Un véhicule électrique coûte souvent beaucoup moins cher à immatriculer qu’un thermique équivalent — parfois presque rien. Mais « presque rien » n’est pas « rien », et le cas des hybrides est nettement moins simple qu’on ne le dit. Voici ce qui s’applique réellement.
L’électrique : exonéré de la taxe la plus lourde
Les véhicules fonctionnant exclusivement à l’électricité bénéficient d’une exonération de taxe régionale — la ligne Y.1, celle qui pèse le plus dans un décompte ordinaire.
Concrètement, sur un véhicule où un thermique équivalent paierait la part principale, il ne reste que les taxes fixes :
- 11 € de taxe fixe (Y.4) ;
- 2,76 € de redevance d’acheminement (Y.5).
C’est pourquoi une carte grise de véhicule électrique est parfois présentée comme « gratuite ». Elle ne l’est pas tout à fait : le titre doit bien être imprimé et acheminé.
Les hybrides : cela dépend de votre région
C’est ici que les raccourcis font des dégâts. Pour les motorisations hybrides, GPL, GNV ou superéthanol, l’exonération relève d’une décision de chaque conseil régional.
Elle peut être :
- totale — comme pour l’électrique ;
- partielle — souvent la moitié de la taxe régionale ;
- inexistante — le véhicule est taxé normalement.
Certaines régions distinguent l’hybride rechargeable de l’hybride simple. D’autres limitent l’avantage aux véhicules mis en circulation après une certaine date. Et ces décisions sont revotées : ce qui valait l’an dernier ne vaut pas nécessairement cette année.
La case P.3 fait foi
C’est le champ P.3 du certificat qui porte le type d’énergie, et c’est lui qui détermine le traitement. Les codes usuels :
- EL — électrique
- EE — essence-électricité hybride
- GL — gazole-électricité hybride
- GP — GPL
- FE — superéthanol
- H2 — hydrogène
Si vous pensez conduire un hybride mais que votre P.3 indique simplement « ES », le véhicule ne sera pas traité comme tel. C’est la première chose à vérifier avant d’espérer une exonération.
Le malus ne concerne pas les électriques
Le malus s’applique lors de la première immatriculation en France, en fonction des émissions de CO₂ et, pour certains véhicules, de la masse.
Un véhicule électrique n’émet pas de CO₂ à l’usage : le malus CO₂ ne le concerne pas. Le dispositif fondé sur la masse mérite en revanche d’être vérifié, les batteries alourdissant sensiblement ces véhicules.
Ce qui n’a rien à voir avec la carte grise
Trois dispositifs sont régulièrement confondus avec l’exonération :
- Le bonus écologique — une aide à l’achat versée par l’État. Sans rapport avec la taxe d’immatriculation.
- La prime à la conversion — une aide au remplacement d’un véhicule ancien. Sans rapport non plus.
- La vignette Crit’Air — un classement pour la circulation en zones réglementées. Elle ne dit rien du montant de votre carte grise.
Un véhicule peut être classé au mieux en Crit’Air et payer la taxe régionale plein tarif.
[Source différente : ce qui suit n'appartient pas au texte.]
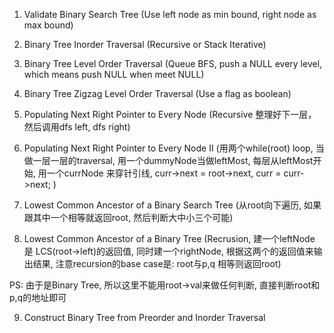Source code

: 1. Validate Binary Search Tree \(Use left node as min bound, right node as max bound\)

2. Binary Tree Inorder Traversal \(Recursive or Stack Iterative\)

3. Binary Tree Level Order Traversal \(Queue BFS, push a NULL every level, which means push NULL when meet NULL\)

4. Binary Tree Zigzag Level Order Traversal \(Use a flag as boolean\)

5. Populating Next Right Pointer to Every Node \(Recursive 整理好下一层，然后调用dfs left, dfs right\)

6. Populating Next Right Pointer to Every Node II \(用两个while\(root\) loop, 当做一层一层的traversal, 用一个dummyNode当做leftMost, 每层从leftMost开始, 用一个currNode 来穿针引线, curr-&gt;next = root-&gt;next, curr = curr-&gt;next; \)

7. Lowest Common Ancestor of a Binary Search Tree \(从root向下遍历, 如果跟其中一个相等就返回root, 然后判断大中小三个可能\)

8. Lowest Common Ancestor of a Binary Tree \(Recrusion, 建一个leftNode 是 LCS\(root-&gt;left\)的返回值, 同时建一个rightNode, 根据这两个的返回值来输出结果, 注意recursion的base case是: root与p,q 相等则返回root\) 

PS: 由于是Binary Tree, 所以这里不能用root-&gt;val来做任何判断, 直接判断root和p,q的地址即可

9. Construct Binary Tree from Preorder and Inorder Traversal

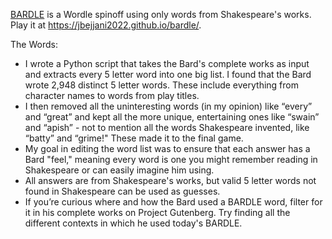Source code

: [BARDLE](https://jbejjani2022.github.io/bardle/) is a Wordle spinoff using only words from Shakespeare's works.
Play it at https://jbejjani2022.github.io/bardle/.

The Words:
- I wrote a Python script that takes the Bard's complete works as input and extracts every 5 letter word into one big list. I found that the Bard wrote 2,948 distinct 5 letter words. These include everything from character names to words from play titles.
- I then removed all the uninteresting words (in my opinion) like “every” and “great” and kept all the more unique, entertaining ones like “swain” and “apish” - not to mention all the words Shakespeare invented, like “batty” and “grime!" These made it to the final game.
- My goal in editing the word list was to ensure that each answer has a Bard "feel," meaning every word is one you might remember reading in Shakespeare or can easily imagine him using.
- All answers are from Shakespeare's works, but valid 5 letter words not found in Shakespeare can be used as guesses.
- If you’re curious where and how the Bard used a BARDLE word, filter for it in his complete works on Project Gutenberg. Try finding all the different contexts in which he used today's BARDLE.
Le rétrofit et la conversion
Transformer un véhicule thermique en électrique — le rétrofit — change son énergie, donc la case P.3. Cette transformation doit être déclarée et le certificat mis à jour : sans cela, ni l’exonération ne s’applique, ni le véhicule n’est conforme à son titre.
Il en va de même pour la pose d’un boîtier de conversion au superéthanol.
Vérifier votre situation
- Lisez la case P.3 du certificat actuel.
- Identifiez votre région de résidence — c’est elle qui décide, pas celle de l’achat.
- Vérifiez la décision de cette année : les votes régionaux sont annuels.
- Faites calculer le montant sur vos données réelles : l’exonération, si elle s’applique, apparaîtra dans le décompte.
Ce qu’il faut retenir
- L’électrique est exonéré de taxe régionale, mais pas des taxes fixes.
- Les hybrides dépendent d’une décision régionale, révisable chaque année.
- La case P.3 détermine tout.
- Bonus, prime à la conversion et Crit’Air ne sont pas des exonérations.
- Un rétrofit doit être déclaré pour produire ses effets.